To his son Edward he gives the succession of his realms of England and Ireland, the title of France and all his dominions, and also all his plate, household stuff, artillery, ordnance, ships, money and jewels, saving such portions as shall satisfy this Will; charging his said son to be ruled as regards marriage and all affairs by the aforesaid Councillors (names repeated) until he has completed his eighteenth year. And the following persons shall be of Council for the assistance of the foresaid Councillors when required, viz., the present earls of Arundel and Essex, Sir Thomas Cheney, treasurer of our Household, Sir John Gage, comptroller of our Household, Sir Anthony Wingfield, our vice-chamberlain, Sir William Petre, one of our two principal secretaries, Sir Richard Riche, Sir John Baker, Sir Ralph Sadleyr, Sir Thomas Seymour, Sir Richard Southwell, and Sir Edmond Peckham.
Mary and Elizabeth
Bequeaths to his daughters’, Mary and Elizabeth’s, marriages to any outward potentate, 10,000l. (fn. n3) each, in money, plate, etc., or more at his said executors’ discretion; and, meanwhile, from the hour of his death, each shall have 3,000l. (fn. n3) to live upon, at the ordering of ministers to be appointed by the foresaid Councillors.

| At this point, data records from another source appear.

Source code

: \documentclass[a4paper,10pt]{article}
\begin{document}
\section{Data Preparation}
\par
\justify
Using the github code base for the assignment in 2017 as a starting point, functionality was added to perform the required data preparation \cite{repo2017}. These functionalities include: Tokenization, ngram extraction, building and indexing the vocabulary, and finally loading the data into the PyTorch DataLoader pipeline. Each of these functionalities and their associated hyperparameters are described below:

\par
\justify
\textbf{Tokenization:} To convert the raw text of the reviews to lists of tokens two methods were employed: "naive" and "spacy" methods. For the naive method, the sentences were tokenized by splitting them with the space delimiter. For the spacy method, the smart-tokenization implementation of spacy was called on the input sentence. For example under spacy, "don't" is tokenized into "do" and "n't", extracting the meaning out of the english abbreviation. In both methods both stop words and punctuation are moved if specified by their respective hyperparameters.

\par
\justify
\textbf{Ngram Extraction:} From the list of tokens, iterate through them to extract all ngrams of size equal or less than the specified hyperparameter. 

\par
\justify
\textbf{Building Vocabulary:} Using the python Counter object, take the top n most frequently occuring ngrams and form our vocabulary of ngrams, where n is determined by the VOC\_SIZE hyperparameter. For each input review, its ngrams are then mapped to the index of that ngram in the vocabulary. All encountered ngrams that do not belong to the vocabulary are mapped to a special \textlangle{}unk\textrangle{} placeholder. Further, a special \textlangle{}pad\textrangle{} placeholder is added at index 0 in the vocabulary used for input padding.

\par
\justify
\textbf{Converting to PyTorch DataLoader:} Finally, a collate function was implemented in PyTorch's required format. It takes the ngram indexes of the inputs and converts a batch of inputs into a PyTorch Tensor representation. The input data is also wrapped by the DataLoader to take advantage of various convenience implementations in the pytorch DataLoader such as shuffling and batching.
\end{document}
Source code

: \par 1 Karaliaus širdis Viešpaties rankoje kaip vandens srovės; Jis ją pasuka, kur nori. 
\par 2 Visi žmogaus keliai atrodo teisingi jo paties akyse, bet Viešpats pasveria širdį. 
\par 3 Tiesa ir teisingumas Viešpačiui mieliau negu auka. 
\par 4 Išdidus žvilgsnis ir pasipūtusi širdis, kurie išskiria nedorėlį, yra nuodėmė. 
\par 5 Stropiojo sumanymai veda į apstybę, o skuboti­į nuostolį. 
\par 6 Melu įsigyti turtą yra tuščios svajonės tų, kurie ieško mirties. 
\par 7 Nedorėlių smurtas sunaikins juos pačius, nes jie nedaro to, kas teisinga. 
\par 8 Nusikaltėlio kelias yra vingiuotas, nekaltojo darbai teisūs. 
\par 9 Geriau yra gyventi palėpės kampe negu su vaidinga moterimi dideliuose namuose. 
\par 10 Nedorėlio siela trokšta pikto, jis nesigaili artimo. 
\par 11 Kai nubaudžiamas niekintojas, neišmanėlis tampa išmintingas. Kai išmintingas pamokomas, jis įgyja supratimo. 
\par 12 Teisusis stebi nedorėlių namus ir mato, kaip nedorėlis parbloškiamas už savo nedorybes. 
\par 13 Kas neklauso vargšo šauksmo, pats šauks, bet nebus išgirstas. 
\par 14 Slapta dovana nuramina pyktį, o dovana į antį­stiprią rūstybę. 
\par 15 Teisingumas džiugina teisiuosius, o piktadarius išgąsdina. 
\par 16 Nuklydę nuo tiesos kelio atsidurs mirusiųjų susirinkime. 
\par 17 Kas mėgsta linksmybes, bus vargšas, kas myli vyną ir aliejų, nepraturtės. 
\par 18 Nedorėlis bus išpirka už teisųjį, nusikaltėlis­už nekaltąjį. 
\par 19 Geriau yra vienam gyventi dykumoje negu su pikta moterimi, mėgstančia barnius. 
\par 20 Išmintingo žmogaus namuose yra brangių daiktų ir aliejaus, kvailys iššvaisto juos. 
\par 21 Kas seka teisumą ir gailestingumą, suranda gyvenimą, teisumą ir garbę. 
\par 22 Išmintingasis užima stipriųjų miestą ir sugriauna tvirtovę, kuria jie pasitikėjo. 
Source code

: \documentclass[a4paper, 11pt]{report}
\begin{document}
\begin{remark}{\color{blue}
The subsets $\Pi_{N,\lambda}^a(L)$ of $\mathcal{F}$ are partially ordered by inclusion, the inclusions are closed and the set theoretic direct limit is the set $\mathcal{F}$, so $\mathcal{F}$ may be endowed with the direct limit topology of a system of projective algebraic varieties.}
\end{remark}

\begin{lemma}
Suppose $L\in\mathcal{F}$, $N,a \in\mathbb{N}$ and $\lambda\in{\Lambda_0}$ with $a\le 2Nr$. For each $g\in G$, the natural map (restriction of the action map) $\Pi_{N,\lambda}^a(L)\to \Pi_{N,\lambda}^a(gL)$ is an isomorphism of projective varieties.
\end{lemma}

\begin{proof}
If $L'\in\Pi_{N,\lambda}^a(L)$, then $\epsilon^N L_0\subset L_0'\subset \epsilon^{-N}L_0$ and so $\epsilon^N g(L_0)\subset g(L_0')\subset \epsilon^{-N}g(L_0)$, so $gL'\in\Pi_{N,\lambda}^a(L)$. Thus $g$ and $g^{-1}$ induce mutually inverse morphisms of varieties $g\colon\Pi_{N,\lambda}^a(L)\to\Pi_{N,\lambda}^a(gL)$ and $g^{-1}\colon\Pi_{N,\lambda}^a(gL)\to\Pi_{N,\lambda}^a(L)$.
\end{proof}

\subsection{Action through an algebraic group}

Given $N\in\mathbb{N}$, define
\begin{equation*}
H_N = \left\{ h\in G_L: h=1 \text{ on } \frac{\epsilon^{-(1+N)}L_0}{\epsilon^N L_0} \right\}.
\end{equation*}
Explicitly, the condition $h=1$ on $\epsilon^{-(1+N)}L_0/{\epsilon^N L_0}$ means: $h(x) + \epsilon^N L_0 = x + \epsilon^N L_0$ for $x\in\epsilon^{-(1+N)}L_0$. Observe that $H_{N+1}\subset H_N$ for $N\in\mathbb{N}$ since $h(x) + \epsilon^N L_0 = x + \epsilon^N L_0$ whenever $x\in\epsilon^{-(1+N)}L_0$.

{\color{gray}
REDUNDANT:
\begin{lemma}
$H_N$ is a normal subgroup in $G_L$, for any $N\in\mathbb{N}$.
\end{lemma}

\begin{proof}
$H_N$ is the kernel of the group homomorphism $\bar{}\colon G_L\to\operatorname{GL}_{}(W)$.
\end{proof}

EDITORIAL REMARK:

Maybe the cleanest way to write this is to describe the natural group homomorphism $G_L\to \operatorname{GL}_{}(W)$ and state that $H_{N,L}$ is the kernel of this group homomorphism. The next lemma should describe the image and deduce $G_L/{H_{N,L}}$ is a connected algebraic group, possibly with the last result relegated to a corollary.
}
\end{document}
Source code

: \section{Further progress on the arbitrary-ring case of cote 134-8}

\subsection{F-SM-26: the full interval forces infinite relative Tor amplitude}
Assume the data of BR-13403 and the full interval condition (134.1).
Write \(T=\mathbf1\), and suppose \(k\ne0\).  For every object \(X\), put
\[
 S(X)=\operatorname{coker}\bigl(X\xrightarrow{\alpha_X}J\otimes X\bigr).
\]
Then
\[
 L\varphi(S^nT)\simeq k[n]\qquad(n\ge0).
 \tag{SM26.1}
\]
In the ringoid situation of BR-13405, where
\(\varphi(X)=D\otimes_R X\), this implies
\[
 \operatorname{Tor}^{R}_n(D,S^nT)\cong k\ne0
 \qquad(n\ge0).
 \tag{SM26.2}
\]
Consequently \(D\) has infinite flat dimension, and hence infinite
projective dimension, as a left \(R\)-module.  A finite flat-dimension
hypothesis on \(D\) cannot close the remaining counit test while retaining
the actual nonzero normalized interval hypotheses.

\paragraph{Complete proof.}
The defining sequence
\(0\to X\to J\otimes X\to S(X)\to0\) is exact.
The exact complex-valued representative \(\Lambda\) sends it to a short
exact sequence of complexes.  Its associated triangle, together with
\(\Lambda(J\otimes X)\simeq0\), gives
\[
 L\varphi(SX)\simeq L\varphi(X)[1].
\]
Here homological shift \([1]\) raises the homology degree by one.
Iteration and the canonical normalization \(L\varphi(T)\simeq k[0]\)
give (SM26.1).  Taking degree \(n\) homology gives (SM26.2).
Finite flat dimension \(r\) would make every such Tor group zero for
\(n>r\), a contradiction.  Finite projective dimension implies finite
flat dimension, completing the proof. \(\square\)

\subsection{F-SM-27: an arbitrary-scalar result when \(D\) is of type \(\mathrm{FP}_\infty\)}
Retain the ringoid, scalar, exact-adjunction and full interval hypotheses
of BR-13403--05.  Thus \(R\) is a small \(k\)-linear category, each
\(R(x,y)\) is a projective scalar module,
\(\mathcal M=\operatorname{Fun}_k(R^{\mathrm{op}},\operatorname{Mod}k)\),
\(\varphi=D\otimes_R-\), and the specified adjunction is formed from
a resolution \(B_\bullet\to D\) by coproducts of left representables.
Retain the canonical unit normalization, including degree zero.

The Queen his wife shall have 3,000l. (fn. n3) in plate, jewels and stuff, besides what she shall please to take of what she has already, and further receive in money l,000l. (fn. n3) besides the enjoyment of her jointure.
Executors, Councillors and Servants
For their kindness and good service his executors shall receive as follows, (fn. n4) viz.:—the Abp. of Canterbury 500 mks., Wriothesley, St. John, Russell, Hertford and Lisle, each 500l., Durham, Broun, Paget, Denny, Herberd, Montague, Bromley, North, Sir Edw. Wootton and Dr. Wootton, each 300l.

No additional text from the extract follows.